* Material shown
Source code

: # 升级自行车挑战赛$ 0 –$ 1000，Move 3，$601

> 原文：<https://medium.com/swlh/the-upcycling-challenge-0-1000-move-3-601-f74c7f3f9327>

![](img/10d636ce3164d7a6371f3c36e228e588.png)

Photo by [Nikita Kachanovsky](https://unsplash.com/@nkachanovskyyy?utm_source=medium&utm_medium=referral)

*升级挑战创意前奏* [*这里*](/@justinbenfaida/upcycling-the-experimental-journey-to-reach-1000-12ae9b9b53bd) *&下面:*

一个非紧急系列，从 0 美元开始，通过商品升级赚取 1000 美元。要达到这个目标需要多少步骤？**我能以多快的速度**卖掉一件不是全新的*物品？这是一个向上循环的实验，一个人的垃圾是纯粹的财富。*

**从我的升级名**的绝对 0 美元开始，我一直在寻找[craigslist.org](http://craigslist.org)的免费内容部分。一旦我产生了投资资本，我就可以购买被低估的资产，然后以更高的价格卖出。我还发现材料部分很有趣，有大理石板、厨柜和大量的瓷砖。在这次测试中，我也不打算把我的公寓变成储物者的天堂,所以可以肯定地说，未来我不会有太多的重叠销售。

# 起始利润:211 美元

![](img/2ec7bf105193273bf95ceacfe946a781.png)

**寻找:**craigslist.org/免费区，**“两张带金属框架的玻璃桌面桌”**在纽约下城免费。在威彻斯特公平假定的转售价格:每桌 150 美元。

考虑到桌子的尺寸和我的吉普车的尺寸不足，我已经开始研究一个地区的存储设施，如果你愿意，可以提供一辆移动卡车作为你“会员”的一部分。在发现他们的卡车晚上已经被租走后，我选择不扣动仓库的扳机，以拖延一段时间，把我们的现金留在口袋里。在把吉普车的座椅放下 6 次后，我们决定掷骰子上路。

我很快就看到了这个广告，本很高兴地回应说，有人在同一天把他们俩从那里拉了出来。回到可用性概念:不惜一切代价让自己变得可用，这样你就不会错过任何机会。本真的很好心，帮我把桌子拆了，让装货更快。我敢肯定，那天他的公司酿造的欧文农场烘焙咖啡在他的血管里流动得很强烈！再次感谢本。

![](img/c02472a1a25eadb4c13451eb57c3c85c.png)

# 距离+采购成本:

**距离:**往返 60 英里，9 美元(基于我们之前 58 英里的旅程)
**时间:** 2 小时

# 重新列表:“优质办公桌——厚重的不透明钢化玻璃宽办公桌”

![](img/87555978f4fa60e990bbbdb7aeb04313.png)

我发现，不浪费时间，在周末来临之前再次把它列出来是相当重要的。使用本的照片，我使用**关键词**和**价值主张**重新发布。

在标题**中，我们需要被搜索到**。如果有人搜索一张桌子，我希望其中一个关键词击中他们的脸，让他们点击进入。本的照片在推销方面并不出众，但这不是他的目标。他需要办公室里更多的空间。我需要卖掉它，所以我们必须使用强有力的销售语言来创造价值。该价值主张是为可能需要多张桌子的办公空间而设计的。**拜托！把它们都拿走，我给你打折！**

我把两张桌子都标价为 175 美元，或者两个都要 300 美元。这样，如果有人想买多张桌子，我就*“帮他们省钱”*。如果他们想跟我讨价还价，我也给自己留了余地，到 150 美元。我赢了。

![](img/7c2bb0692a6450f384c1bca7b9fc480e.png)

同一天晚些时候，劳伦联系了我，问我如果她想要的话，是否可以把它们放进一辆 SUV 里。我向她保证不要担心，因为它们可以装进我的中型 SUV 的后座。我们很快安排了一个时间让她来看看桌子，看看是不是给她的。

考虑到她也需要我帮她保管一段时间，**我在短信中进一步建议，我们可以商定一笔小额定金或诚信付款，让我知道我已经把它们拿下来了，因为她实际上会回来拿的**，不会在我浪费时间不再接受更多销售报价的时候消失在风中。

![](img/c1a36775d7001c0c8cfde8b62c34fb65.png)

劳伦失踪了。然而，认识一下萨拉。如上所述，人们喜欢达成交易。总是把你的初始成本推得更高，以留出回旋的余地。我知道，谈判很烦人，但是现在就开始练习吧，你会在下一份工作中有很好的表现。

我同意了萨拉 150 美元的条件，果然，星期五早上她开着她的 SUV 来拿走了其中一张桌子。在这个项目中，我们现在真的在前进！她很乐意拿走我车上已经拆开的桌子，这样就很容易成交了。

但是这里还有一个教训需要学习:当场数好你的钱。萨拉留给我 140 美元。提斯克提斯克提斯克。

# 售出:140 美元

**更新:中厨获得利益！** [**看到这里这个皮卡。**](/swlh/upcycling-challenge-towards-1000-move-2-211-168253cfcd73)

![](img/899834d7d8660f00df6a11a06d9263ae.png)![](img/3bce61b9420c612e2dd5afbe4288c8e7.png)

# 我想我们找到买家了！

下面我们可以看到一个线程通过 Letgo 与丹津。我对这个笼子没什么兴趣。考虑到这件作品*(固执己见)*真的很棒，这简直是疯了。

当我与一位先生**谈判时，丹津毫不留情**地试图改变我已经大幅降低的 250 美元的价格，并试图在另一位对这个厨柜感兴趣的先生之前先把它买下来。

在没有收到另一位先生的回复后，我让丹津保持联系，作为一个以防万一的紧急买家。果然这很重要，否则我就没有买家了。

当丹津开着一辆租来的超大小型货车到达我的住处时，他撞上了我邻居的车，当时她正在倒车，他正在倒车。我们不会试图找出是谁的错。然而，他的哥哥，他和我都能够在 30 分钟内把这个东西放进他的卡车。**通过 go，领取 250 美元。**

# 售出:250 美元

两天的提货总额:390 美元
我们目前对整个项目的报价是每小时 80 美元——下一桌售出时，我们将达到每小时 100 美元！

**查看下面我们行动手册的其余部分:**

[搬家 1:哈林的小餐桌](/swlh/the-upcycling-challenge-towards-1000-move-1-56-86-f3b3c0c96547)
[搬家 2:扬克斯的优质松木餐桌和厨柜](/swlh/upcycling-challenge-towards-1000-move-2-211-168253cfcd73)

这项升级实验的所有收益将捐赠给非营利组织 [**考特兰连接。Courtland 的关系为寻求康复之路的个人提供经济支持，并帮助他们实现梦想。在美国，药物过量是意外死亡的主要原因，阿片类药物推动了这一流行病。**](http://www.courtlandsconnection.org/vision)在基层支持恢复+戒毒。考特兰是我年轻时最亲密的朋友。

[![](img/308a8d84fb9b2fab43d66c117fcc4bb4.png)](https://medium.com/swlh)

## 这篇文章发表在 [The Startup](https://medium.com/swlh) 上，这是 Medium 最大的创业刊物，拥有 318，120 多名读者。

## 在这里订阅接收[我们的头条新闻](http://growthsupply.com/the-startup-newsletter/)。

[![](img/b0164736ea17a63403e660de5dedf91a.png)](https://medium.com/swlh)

* Assignment
If a line in the data contains the string "swlh", copy it.

* Result
> 原文：<https://medium.com/swlh/the-upcycling-challenge-0-1000-move-3-601-f74c7f3f9327>
**更新:中厨获得利益！** [**看到这里这个皮卡。**](/swlh/upcycling-challenge-towards-1000-move-2-211-168253cfcd73)
[搬家 1:哈林的小餐桌](/swlh/the-upcycling-challenge-towards-1000-move-1-56-86-f3b3c0c96547)
[搬家 2:扬克斯的优质松木餐桌和厨柜](/swlh/upcycling-challenge-towards-1000-move-2-211-168253cfcd73)
[![](img/308a8d84fb9b2fab43d66c117fcc4bb4.png)](https://medium.com/swlh)
## 这篇文章发表在 [The Startup](https://medium.com/swlh) 上，这是 Medium 最大的创业刊物，拥有 318，120 多名读者。
[![](img/b0164736ea17a63403e660de5dedf91a.png)](https://medium.com/swlh)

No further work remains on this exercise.